BEGIN

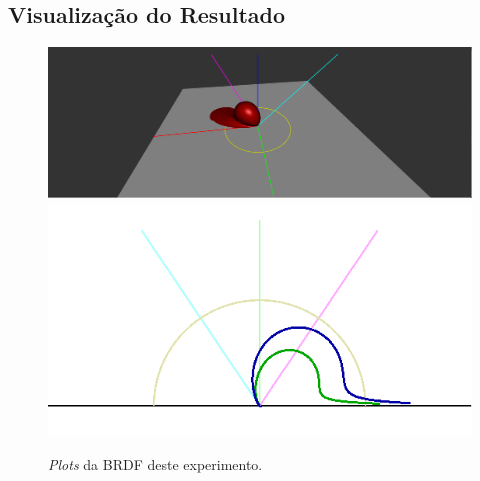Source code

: \subsection{Visualização do Resultado}
\begin{figure}[H]
    \caption{\small{\textit{Plots} da BRDF deste experimento.}}\label{fig-cook-torrance-alternative-plots}
    \vspace{42px}
  \includegraphics[width=\linewidth]{./Imagens/brdfs/cook-torrance-alternative-3D-plot}
\endminipage\hfill
{}
  \includegraphics[width=\linewidth]{./Imagens/brdfs/cook-torrance-alternative-polar-plot-log.png}
\endminipage\hfill
\end{figure}

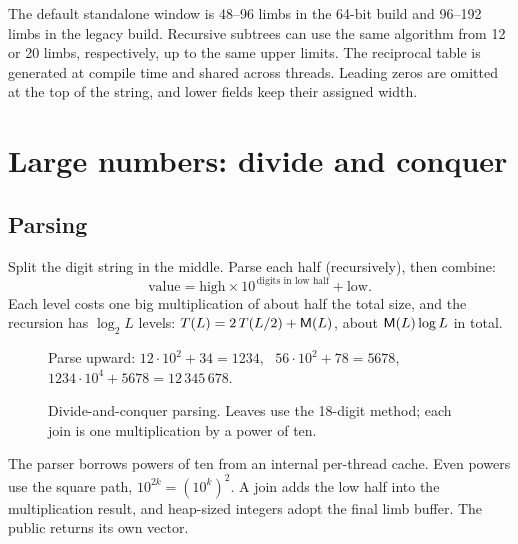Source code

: The default standalone window is 48--96 limbs in the 64-bit build and
96--192 limbs in the legacy build. Recursive subtrees can use the same
algorithm from 12 or 20 limbs, respectively, up to the same upper
limits. The reciprocal table is generated at compile time and shared
across threads. Leading zeros are omitted at the top of the string,
and lower fields keep their assigned width.

\section{Large numbers: divide and conquer}

\subsection{Parsing}

Split the digit string in the middle. Parse each half (recursively), then combine:
\[
\text{value} = \text{high} \times 10^{\,\text{digits in low half}} + \text{low} .
\]
Each level costs one big multiplication of about half the total size, and the recursion has
$\log_2 L$ levels: $T(L) = 2\,T(L/2) + \mathsf{M}(L)$, about $\mathsf{M}(L)\log L$ in total.

\begin{figure}[ht]
\centering
{}

\smallskip
{\small Parse upward: $12 \cdot 10^2 + 34 = 1234$, \ $56\cdot 10^2 + 78 = 5678$, \
$1234 \cdot 10^4 + 5678 = 12\,345\,678$.}
\caption{Divide-and-conquer parsing. Leaves use the 18-digit method; each join is one
multiplication by a power of ten.}
\end{figure}

The parser borrows powers of ten from an internal per-thread cache.
Even powers use the square path, $10^{2k}=(10^k)^2$. A join adds the low
half into the multiplication result, and heap-sized integers adopt the
final limb buffer. The public \code{Pow10} returns its own vector.

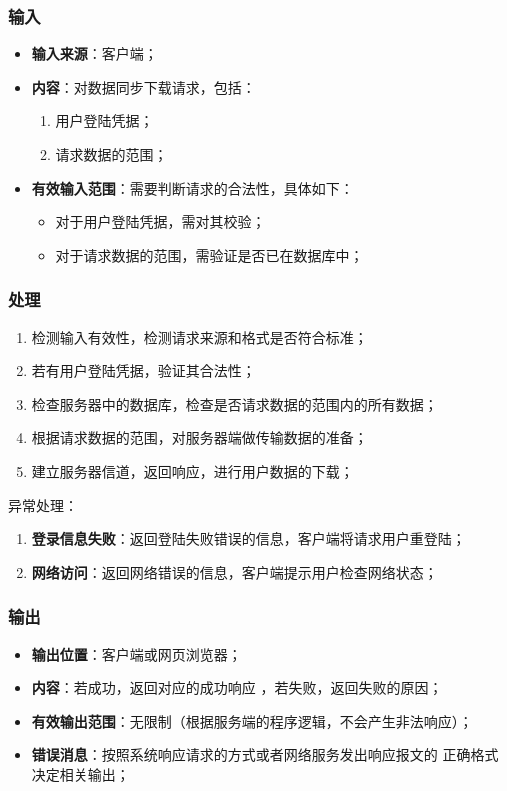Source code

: \subsubsection{输入}
	\begin{itemize}
		\item \textbf{输入来源}：客户端；
		\item \textbf{内容}：对数据同步下载请求，包括：
		\begin{enumerate}
			\item 用户登陆凭据；
			\item 请求数据的范围；
		\end{enumerate}
		\item \textbf{有效输入范围}：需要判断请求的合法性，具体如下：
		\begin{itemize}
			\item 对于用户登陆凭据，需对其校验； 
			\item 对于请求数据的范围，需验证是否已在数据库中； 
		\end{itemize}
	\end{itemize}
\subsubsection{处理}
	\begin{enumerate}
		\item 检测输入有效性，检测请求来源和格式是否符合标准；
		\item 若有用户登陆凭据，验证其合法性；
		\item 检查服务器中的数据库，检查是否请求数据的范围内的所有数据；
		\item 根据请求数据的范围，对服务器端做传输数据的准备；
		\item 建立服务器信道，返回响应，进行用户数据的下载；
	\end{enumerate}
	\noindent 异常处理：
	\begin{enumerate}
		\item \textbf{登录信息失败}：返回登陆失败错误的信息，客户端将请求用户重登陆；
		\item \textbf{网络访问}：返回网络错误的信息，客户端提示用户检查网络状态；
	\end{enumerate}
\subsubsection{输出}
\begin{itemize}
	\item \textbf{输出位置}：客户端或网页浏览器；
	\item \textbf{内容}：若成功，返回对应的成功响应 ，若失败，返回失败的原因；
	\item \textbf{有效输出范围}：无限制（根据服务端的程序逻辑，不会产生非法响应）；
	\item \textbf{错误消息}：按照系统响应请求的方式或者网络服务发出响应报文的
		正确格式决定相关输出；
\end{itemize}

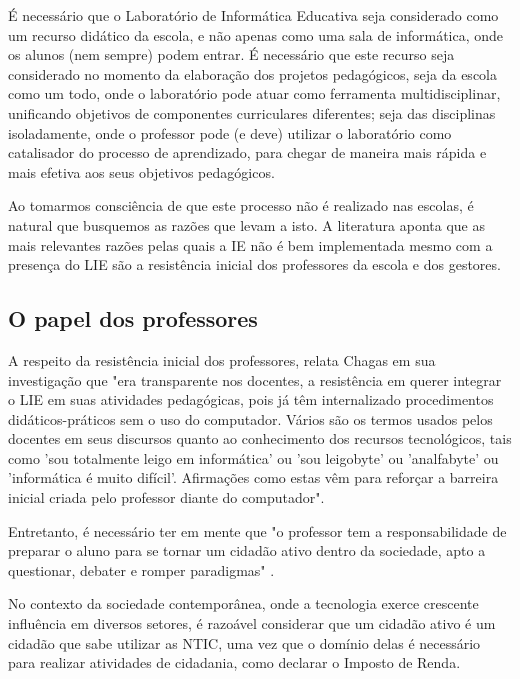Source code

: É necessário que o Laboratório de Informática Educativa seja considerado como um recurso didático da escola, e não apenas como uma sala de informática, onde os alunos (nem sempre) podem entrar. É necessário que este recurso seja considerado no momento da elaboração dos projetos pedagógicos, seja da escola como um todo, onde o laboratório pode atuar como ferramenta multidisciplinar, unificando objetivos de componentes curriculares diferentes; seja das disciplinas isoladamente, onde o professor pode (e deve) utilizar o laboratório como catalisador do processo de aprendizado, para chegar de maneira mais rápida e mais efetiva aos seus objetivos pedagógicos.

Ao tomarmos consciência de que este processo não é realizado nas escolas, é natural que busquemos as razões que levam a isto. A literatura aponta que as mais relevantes razões pelas quais a IE não é bem implementada mesmo com a presença do LIE são a resistência inicial dos professores da escola e dos gestores.

\subsection{O papel dos professores}\label{sec:LABEL_CHP_REF_TEO_SEC_RES_PROF}

A respeito da resistência inicial dos professores, relata Chagas \cite{art:REF_ART_CHAGAS} em sua investigação que "era transparente nos docentes, a resistência em querer integrar o LIE em suas atividades pedagógicas, pois já têm internalizado procedimentos didáticos-práticos sem o uso do computador. Vários são os termos usados pelos docentes em seus discursos quanto ao conhecimento dos recursos tecnológicos, tais como 'sou totalmente leigo em informática' ou 'sou leigobyte' ou 'analfabyte' ou 'informática é muito difícil'. Afirmações como estas vêm para reforçar a barreira inicial criada pelo professor diante do computador".

Entretanto, é necessário ter em mente que "o professor tem a responsabilidade de preparar o aluno para se tornar um cidadão ativo dentro da sociedade, apto a questionar, debater e romper paradigmas" \cite{art:REF_ART_OLIVEIRA}.

No contexto da sociedade contemporânea, onde a tecnologia exerce crescente influência em diversos setores, é razoável considerar que um cidadão ativo é um cidadão que sabe utilizar as NTIC, uma vez que o domínio delas é necessário para realizar atividades de cidadania, como declarar o Imposto de Renda. %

END

Return only those lines of the records that contain the string "brdfs".

### Solution for this exercise
  \includegraphics[width=\linewidth]{./Imagens/brdfs/cook-torrance-alternative-3D-plot}
  \includegraphics[width=\linewidth]{./Imagens/brdfs/cook-torrance-alternative-polar-plot-log.png}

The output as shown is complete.